Plain-text document sources:
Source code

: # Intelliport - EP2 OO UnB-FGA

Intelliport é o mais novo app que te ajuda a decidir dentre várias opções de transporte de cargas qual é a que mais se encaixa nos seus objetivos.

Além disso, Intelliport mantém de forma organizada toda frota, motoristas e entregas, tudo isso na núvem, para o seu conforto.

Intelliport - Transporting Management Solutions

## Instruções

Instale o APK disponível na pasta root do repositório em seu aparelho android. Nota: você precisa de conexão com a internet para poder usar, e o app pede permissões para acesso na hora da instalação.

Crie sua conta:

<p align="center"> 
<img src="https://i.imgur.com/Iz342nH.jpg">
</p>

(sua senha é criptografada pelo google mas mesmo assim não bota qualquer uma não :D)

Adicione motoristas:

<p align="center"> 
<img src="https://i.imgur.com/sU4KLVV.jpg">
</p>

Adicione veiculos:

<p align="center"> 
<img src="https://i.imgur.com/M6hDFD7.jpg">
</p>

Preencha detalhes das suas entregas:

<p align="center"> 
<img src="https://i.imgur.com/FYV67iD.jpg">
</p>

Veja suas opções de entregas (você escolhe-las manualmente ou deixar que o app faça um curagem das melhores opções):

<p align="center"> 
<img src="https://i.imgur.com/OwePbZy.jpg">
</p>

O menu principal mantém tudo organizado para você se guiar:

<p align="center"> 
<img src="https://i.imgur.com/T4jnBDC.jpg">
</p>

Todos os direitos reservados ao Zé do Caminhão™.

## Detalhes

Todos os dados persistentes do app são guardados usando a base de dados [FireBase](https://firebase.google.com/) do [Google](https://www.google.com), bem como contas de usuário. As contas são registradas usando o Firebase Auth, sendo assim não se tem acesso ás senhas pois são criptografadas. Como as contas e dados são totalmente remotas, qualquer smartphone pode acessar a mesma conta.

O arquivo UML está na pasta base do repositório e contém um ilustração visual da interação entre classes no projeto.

Action item: Filter the entries by the string "https" and copy each matching line.

Response to the task:
<img src="https://i.imgur.com/Iz342nH.jpg">
<img src="https://i.imgur.com/sU4KLVV.jpg">
<img src="https://i.imgur.com/M6hDFD7.jpg">
<img src="https://i.imgur.com/FYV67iD.jpg">
<img src="https://i.imgur.com/OwePbZy.jpg">
<img src="https://i.imgur.com/T4jnBDC.jpg">
Todos os dados persistentes do app são guardados usando a base de dados [FireBase](https://firebase.google.com/) do [Google](https://www.google.com), bem como contas de usuário. As contas são registradas usando o Firebase Auth, sendo assim não se tem acesso ás senhas pois são criptografadas. Como as contas e dados são totalmente remotas, qualquer smartphone pode acessar a mesma conta.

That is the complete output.